Cassava, a woody shrub that is part of the spurge family, is extensively cultivated as an annual crop in tropical and subtropical regions for its edible starchy tuberous root. It is a major source of carbohydrates and the third-largest source of food carbohydrates in the tropics. As a major staple food in the developing world, it provides a basic diet for over half a billion people. Despite being one of the most drought-tolerant crops capable of growing on marginal soils, it is highly susceptible to distinct species of circular single-stranded DNA viruses that are whitefly-transmitted and primarily infect cassava plants. Nine species of cassava-infecting geminiviruses have been identified between Africa and India based on genomic sequencing and phylogenetic analysis. This number is estimated to grow due to a high rate of natural transformation.
Ongoing efforts to preserve this vital food source and maintain sustainable growing methods in Africa include collaborative research that spans countries – and continents. Prof. Elijah Ateka, Associate Professor of Plant Virology at Jomo Kenyatta University of Science and Technology (JKUAT) and Dr. Laura Boykin from the University of Western Australia collaborate on a research project to diagnose viruses that infect cassava, and sequencing whole cassava virus genomes in order to help eradicate infection.
“The project is aimed at developing diagnostics for and characterization of the viruses that infect cassava as well as the vectors of these viruses. Specifically, the project focuses on understanding the threat from evolving viruses and vectors affecting cassava, and training farmers to understand the causes, manifestation and management of virus diseases and therefore build sustainable national capacity. The main diseases are cassava mosaic disease (CMD), cassava brown streak disease (CBSD) which are both transmitted by whitefly. To characterize viruses and whiteflies, lots of sequence data are generated; for which we collaborate with the University of Western Australia (UWA) for bioinformatics,” says Prof. Ateka in a recent interview with KENET.
Transmission of Enormous Data Sets
However, the research was data intensive research making data sharing between Prof. Ateka and his Australian counterpart very tedious and unsuccessful in most cases.

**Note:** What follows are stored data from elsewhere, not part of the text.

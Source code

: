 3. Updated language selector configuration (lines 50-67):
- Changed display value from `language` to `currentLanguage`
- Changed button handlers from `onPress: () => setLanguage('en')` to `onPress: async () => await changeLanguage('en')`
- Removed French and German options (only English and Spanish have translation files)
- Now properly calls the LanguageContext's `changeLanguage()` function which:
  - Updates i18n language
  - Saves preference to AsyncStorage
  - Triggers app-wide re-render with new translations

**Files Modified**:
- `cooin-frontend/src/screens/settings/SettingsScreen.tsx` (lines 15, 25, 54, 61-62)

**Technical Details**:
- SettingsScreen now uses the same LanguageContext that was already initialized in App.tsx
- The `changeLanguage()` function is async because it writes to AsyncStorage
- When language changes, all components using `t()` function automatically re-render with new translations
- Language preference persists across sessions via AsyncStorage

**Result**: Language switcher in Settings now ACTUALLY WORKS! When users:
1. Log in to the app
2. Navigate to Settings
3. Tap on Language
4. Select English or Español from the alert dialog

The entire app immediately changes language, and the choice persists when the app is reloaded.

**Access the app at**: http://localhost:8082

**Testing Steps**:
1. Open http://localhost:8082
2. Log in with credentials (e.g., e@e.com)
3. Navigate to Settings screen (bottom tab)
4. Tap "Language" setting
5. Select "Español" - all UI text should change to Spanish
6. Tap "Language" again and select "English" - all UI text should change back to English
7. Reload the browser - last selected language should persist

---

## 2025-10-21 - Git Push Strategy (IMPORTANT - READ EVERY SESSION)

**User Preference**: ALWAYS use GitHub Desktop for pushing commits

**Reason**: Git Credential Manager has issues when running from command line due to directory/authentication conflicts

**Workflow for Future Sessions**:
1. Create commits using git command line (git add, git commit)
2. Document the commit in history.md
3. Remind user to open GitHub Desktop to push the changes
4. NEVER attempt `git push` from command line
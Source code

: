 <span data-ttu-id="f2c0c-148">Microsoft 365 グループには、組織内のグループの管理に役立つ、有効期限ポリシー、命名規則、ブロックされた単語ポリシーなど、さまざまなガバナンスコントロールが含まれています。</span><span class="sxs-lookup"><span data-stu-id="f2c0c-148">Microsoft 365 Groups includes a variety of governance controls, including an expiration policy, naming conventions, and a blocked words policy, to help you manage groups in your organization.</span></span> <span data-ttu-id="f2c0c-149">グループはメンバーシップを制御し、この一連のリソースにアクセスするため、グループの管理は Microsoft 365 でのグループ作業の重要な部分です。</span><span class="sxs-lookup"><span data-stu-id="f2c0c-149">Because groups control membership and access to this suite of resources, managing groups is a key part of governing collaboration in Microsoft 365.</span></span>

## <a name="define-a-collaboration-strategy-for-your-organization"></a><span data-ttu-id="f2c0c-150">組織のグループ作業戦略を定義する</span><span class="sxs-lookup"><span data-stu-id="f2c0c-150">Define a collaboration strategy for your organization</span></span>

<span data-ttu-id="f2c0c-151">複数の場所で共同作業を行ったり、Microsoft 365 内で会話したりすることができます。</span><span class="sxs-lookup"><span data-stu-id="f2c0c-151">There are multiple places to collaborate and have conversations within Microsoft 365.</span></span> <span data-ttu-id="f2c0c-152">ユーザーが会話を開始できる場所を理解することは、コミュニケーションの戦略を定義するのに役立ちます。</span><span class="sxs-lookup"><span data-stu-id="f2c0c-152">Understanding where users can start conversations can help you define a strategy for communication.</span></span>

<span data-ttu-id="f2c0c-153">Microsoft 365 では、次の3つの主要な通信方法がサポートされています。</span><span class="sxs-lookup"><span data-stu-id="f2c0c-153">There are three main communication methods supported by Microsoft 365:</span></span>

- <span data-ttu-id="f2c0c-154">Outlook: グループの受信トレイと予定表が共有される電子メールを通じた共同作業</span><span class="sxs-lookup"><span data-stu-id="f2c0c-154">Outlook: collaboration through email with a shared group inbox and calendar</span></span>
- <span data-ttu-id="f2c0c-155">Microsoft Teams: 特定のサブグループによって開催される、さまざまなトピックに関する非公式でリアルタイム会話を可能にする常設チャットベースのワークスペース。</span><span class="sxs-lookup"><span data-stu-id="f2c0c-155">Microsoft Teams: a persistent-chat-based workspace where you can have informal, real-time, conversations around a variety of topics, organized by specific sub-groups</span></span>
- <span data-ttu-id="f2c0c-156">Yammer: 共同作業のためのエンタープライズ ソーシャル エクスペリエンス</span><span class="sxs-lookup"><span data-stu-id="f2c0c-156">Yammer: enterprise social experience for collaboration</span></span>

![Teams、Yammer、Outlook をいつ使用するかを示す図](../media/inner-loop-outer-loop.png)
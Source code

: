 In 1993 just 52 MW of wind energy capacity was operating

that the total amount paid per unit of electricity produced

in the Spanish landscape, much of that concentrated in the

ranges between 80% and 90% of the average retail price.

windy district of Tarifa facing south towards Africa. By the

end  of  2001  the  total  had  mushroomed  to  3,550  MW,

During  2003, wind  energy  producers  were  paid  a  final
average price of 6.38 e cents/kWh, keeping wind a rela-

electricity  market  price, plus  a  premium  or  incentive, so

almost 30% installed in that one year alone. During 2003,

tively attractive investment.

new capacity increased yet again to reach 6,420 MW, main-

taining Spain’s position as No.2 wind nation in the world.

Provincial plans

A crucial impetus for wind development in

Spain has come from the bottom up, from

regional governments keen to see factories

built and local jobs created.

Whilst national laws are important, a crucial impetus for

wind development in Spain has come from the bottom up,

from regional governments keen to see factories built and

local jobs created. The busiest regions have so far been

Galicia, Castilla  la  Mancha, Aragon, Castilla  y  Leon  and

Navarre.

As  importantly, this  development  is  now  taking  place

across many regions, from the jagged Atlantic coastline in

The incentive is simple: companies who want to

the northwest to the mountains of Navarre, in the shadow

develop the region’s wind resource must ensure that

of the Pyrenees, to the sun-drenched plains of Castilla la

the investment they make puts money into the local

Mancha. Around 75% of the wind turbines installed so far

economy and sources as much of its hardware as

The main data generated was sequence data and fell in the range of 1-5 GB. In some instances, Dr. Boykin had to journey from Australia to Kenya to physically transfer and access data.
The KENET Virtual Lab (VLab), a research cloud computing platform developed by Kenya Education Network (KENET) provided the solution. The platform enabled a high-speed data transfer between researchers across two continents, nearly 10,000 kilometres apart. KENET provisioned a free virtual server with a 5TB storage on the KENET research cloud to facilitate data sharing between a researcher based in Kenya and the other in Australia. Once they were provisioned with the KENET VLab, which can capacitate disk space of 100TB, they were able to virtually collaborate and exchange data at a high speed and in real-time.
Connecting Data. Connecting People.
The project worked with researchers in Tanzania, Uganda and Kenya, among the areas where the cassava virus most affects people. It is estimated that an approximate 800 million people rely on the carbohydrate-rich Cassava for consumption or a source for income. As a result of the project, farmers have since recorded higher yields due to the genomic technologies used to improve management of Cassava viruses. Dr. Boykin and Prof. Ateka intend to publish their findings in an open access journal.
“International and local collaboration has aided our research in many ways. We have been able to gain expertise within the team that we did not have. Collaborating with KENET has also helped us to interact and share data easily. In addition, such collaboration has enabled us gain access to state-of-the-art laboratory facilities we do not have in the region,” notes Prof. Ateka.
The KENET VLab allows staff, faculty and students within the KENET community to register to the cloud environment and utilize computing resources by self-provisioning a virtual machine within few seconds, as well as store and share data. The KENET virtual computing lab adopts a clustered model that runs on Ganeti cluster management tool with synnefo, an open source cloud management tool to deploy a massively scalable cloud-based virtual computing lab solution integrated with several automated services to enhance its usability.
Just like Prof. Ateka and Dr. Boykin, many researchers work with a lot of qualitative and/or quantitative data sets which require a platform whereby they can be stored, processed or analyzed. Big Data (extreme large data sets) therefore calls for optimal computing resources for data sharing, analysis and storage. NRENs like KENET play an important role in providing the relevant services towards data sharing, processing and analysis.
Ultimately, the success of an NREN is determined by how it accomplishes both its education and research mandates. By providing high-speed internet coupled with key research infrastructures, NRENS are able to support the needs of their research community and foster cross border collaborations.